The UK government has conceded to place a ban on nearly all ivory, to help put a stop to elephants being poached in Africa.
The last major consensus carried out, and the first ever pan-African one, revealed a worrying decline in elephant populations: a huge 30 percent drop between 2007 and 2014. According to the WWF: “Around 20,000 African elephants are killed every year for their ivory tusks, and evidence has revealed that the UK’s legal ivory market has been used as a cover for trade in illegal ivory.”
The UK is currently the largest exporters of legal ivory in the world, more than three times bigger than the US, and it mainly goes to Asia.
Currently, the UK does have a ban on the trade of ivory for any that is produced after 1947. This new consultation is to include in the ban any ivory that has been owned and worked on before 1947, because all this rule had resulted in was ivory being cosmetically aged to look like it was antique, to get through barriers. There will be some items that are exempt, however, such as musical instruments and items of cultural importance.
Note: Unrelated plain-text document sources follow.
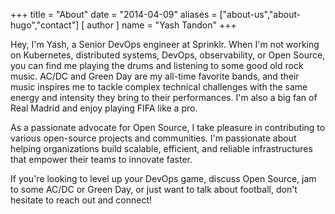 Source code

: +++
title = "About"
date = "2014-04-09"
aliases = ["about-us","about-hugo","contact"]
[ author ]
  name = "Yash Tandon"
+++

Hey, I'm Yash, a Senior DevOps engineer at Sprinklr. When I'm not working on Kubernetes, distributed systems, DevOps, observability, or Open Source, you can find me playing the drums and listening to some good old rock music. AC/DC and Green Day are my all-time favorite bands, and their music inspires me to tackle complex technical challenges with the same energy and intensity they bring to their performances. I'm also a big fan of Real Madrid and enjoy playing FIFA like a pro.

As a passionate advocate for Open Source, I take pleasure in contributing to various open-source projects and communities. I'm passionate about helping organizations build scalable, efficient, and reliable infrastructures that empower their teams to innovate faster.

If you're looking to level up your DevOps game, discuss Open Source, jam to some AC/DC or Green Day, or just want to talk about football, don't hesitate to reach out and connect!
This is, In fact, quite a bit of a backtrack for the UK government as despite this proposal being included in the 2015 Conservative manifesto, it had disappeared from the 2017 version that came out around the time of the general election in June.
"Ivory should never be seen as a commodity for financial gain or a status symbol - so we want to ban its sale,” Environment Secretary Michael Gove said today. "These plans will put the UK front and centre of global efforts to end the insidious trade in ivory."
The complete ban on ivory is slowly making headway. Last year, the Convention International Trade In Endangered Species (CITES) convention agreed to make the international ban include domestic trade, a step China surprisingly agreed with, declaring it would ban its own ivory trade by the end of 2017.
Pressure from influential figures that include Prince William, Stephen Hawking, Jane Goodall, the WWF and the Stop Ivory group went some way towards the government's decision to put the ban back on the table.
“Along with our partners, we congratulate the government on this important step and look forward to working with it to ensure the ban is implemented robustly and without delay,” John Stephenson from Stop Ivory told the Guardian.
Tanya Steel, WWF chief executive, said that this step was about “a lot more than banning ivory sales in one country... we need to be the generation that ends the illegal ivory trade once and for all."